### Records for this exercise

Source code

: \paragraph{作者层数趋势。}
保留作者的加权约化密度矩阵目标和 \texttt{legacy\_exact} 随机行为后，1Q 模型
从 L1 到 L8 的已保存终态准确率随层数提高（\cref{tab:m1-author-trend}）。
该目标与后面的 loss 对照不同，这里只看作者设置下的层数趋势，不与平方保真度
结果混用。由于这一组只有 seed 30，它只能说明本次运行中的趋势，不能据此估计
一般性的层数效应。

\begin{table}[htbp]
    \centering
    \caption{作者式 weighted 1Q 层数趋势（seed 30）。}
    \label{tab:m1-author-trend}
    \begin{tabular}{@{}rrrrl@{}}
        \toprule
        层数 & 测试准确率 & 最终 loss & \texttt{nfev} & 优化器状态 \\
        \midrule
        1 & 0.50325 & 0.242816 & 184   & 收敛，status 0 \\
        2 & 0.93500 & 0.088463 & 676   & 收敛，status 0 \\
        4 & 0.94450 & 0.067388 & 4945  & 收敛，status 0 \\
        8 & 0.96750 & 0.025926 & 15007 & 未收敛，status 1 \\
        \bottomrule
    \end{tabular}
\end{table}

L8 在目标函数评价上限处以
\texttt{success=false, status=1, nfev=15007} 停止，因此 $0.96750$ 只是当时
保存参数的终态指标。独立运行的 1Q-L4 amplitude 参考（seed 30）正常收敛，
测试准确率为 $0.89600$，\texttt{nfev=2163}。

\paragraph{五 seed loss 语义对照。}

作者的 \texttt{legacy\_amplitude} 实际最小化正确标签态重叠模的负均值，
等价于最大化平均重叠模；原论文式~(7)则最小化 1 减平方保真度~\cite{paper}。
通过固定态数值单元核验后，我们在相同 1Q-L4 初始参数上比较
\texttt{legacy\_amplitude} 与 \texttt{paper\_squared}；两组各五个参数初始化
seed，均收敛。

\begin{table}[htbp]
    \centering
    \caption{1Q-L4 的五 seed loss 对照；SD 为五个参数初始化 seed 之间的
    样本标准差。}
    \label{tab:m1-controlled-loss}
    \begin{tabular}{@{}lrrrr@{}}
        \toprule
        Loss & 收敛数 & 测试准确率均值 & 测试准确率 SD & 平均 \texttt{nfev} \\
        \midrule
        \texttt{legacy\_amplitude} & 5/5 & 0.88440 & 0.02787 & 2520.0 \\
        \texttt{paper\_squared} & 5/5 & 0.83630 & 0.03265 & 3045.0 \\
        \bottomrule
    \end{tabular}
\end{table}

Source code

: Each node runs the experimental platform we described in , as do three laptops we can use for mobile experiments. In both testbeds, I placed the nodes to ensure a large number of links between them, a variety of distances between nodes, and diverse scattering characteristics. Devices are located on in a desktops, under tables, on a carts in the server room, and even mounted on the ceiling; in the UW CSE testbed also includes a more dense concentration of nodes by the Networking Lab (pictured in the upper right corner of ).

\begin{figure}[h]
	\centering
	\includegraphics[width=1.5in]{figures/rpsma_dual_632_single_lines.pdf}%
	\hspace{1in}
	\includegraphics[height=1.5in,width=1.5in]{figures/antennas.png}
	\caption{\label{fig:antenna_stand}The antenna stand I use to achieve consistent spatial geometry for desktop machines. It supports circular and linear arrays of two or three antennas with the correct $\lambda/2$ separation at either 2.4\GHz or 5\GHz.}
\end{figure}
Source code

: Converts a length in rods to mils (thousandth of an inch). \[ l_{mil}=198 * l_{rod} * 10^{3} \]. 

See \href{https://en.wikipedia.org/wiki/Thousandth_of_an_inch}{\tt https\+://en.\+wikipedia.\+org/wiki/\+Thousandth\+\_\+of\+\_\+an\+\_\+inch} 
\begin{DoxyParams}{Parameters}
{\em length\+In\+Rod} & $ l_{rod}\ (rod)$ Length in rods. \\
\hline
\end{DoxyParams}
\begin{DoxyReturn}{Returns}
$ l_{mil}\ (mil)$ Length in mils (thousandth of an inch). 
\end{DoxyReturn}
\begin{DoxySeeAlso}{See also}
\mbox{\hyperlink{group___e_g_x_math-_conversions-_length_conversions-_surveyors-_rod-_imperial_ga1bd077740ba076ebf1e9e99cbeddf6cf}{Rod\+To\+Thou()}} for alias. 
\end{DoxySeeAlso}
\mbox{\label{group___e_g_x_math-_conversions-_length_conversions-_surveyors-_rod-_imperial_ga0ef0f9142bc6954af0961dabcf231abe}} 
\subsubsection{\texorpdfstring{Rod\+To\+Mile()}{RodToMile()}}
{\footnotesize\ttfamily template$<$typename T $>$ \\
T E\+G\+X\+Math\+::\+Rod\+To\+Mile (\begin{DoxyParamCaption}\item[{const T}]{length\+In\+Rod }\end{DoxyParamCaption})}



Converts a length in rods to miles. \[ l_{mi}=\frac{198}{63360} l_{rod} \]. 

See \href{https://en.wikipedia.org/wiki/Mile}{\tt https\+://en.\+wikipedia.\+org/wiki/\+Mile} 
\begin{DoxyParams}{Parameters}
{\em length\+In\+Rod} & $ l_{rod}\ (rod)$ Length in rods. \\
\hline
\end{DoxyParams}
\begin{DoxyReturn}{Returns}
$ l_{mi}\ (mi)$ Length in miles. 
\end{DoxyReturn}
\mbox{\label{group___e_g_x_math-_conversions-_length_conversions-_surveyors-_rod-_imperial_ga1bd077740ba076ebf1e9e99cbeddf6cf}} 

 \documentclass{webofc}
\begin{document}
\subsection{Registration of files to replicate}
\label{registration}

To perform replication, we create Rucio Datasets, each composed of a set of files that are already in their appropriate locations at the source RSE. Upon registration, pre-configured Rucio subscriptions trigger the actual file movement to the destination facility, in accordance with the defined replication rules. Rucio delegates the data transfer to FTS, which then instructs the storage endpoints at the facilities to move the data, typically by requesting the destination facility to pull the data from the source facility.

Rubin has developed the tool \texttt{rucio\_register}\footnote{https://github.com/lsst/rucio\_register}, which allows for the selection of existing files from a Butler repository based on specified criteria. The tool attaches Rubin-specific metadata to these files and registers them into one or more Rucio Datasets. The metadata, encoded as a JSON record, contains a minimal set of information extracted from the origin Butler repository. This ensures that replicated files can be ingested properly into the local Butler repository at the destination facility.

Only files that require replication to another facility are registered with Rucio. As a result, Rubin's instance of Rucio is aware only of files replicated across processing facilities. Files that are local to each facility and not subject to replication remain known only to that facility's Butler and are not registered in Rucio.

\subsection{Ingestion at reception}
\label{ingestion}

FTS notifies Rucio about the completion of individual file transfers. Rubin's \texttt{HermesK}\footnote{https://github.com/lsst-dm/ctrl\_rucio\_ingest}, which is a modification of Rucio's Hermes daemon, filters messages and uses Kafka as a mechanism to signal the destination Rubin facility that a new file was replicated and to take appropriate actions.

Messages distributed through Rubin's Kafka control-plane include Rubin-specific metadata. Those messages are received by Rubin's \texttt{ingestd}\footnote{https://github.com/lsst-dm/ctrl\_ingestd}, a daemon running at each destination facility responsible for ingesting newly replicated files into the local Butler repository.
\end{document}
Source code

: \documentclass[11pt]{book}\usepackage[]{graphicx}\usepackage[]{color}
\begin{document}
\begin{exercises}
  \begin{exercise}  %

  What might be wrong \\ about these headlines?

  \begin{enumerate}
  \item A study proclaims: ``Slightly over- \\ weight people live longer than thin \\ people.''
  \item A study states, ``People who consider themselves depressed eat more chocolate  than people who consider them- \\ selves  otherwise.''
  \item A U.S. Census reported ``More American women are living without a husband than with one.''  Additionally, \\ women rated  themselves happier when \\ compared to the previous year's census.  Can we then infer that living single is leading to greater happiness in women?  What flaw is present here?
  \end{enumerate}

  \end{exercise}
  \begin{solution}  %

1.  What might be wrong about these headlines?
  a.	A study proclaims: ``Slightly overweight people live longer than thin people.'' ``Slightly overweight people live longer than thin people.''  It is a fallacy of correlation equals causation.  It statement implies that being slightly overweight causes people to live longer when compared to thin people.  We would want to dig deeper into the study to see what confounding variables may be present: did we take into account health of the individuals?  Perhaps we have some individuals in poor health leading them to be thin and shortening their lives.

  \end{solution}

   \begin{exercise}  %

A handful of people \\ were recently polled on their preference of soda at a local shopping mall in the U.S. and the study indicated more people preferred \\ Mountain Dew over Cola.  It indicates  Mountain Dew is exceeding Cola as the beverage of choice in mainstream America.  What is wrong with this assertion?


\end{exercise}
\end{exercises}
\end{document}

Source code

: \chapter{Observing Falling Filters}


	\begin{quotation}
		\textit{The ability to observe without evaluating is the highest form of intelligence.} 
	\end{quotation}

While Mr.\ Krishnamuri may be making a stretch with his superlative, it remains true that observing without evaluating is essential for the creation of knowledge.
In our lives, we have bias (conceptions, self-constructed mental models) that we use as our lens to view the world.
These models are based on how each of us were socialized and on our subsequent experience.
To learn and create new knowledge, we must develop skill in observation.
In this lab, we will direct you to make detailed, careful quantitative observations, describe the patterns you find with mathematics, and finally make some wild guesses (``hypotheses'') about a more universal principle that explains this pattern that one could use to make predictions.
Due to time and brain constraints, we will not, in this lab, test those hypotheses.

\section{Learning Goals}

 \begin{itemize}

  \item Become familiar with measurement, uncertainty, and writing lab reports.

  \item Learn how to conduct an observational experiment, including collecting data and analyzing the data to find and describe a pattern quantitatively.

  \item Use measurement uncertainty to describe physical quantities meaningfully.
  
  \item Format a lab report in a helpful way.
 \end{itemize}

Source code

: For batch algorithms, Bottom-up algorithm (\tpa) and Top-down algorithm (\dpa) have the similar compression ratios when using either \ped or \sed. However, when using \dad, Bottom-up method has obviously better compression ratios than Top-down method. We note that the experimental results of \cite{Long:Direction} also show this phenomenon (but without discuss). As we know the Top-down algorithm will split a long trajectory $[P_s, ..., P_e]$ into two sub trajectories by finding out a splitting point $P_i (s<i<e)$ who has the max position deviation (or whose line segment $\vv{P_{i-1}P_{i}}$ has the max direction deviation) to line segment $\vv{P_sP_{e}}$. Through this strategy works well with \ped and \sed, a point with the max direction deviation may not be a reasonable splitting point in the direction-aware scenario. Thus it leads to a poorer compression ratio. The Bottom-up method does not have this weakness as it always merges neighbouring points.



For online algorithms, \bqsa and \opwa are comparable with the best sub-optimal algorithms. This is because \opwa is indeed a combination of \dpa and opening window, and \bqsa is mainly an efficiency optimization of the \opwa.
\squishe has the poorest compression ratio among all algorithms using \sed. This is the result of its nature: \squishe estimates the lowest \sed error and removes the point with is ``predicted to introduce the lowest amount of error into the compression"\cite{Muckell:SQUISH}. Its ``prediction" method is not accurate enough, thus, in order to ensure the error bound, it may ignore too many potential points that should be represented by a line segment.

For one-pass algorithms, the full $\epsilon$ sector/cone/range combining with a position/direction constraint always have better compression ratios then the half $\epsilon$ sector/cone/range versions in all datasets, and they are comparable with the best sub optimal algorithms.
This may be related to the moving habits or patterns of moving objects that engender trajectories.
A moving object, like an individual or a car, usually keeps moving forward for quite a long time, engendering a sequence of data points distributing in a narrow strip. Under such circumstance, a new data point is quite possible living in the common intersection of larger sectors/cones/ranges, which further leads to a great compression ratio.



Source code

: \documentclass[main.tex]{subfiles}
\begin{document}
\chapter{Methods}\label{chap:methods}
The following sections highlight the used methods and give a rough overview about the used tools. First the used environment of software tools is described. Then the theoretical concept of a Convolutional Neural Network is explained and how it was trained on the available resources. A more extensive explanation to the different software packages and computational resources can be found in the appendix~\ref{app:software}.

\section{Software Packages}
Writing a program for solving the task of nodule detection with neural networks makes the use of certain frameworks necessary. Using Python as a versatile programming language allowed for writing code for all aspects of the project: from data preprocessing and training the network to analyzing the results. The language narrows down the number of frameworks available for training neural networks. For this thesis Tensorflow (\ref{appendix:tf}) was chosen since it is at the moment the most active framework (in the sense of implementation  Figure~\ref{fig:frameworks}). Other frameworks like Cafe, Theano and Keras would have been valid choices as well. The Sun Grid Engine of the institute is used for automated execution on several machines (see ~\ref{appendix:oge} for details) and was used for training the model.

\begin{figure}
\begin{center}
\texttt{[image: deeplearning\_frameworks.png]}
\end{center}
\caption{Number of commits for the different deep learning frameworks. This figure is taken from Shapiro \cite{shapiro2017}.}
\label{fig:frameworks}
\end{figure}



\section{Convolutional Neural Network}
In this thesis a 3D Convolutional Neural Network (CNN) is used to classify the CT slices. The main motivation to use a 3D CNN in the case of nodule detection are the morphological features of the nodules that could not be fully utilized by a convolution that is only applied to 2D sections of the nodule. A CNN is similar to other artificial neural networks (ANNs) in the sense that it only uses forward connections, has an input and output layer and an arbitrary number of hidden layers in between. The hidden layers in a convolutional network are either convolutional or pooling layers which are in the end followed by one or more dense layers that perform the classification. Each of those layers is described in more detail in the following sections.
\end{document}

######

## Work instruction
Above are the lines; repeat exactly the ones from the line containing "In our lives, we" down to the line containing "a pattern quantitatively.", both inclusive.

## Solution to this exercise
In our lives, we have bias (conceptions, self-constructed mental models) that we use as our lens to view the world.
These models are based on how each of us were socialized and on our subsequent experience.
To learn and create new knowledge, we must develop skill in observation.
In this lab, we will direct you to make detailed, careful quantitative observations, describe the patterns you find with mathematics, and finally make some wild guesses (``hypotheses'') about a more universal principle that explains this pattern that one could use to make predictions.
Due to time and brain constraints, we will not, in this lab, test those hypotheses.

\section{Learning Goals}

 \begin{itemize}

  \item Become familiar with measurement, uncertainty, and writing lab reports.

  \item Learn how to conduct an observational experiment, including collecting data and analyzing the data to find and describe a pattern quantitatively.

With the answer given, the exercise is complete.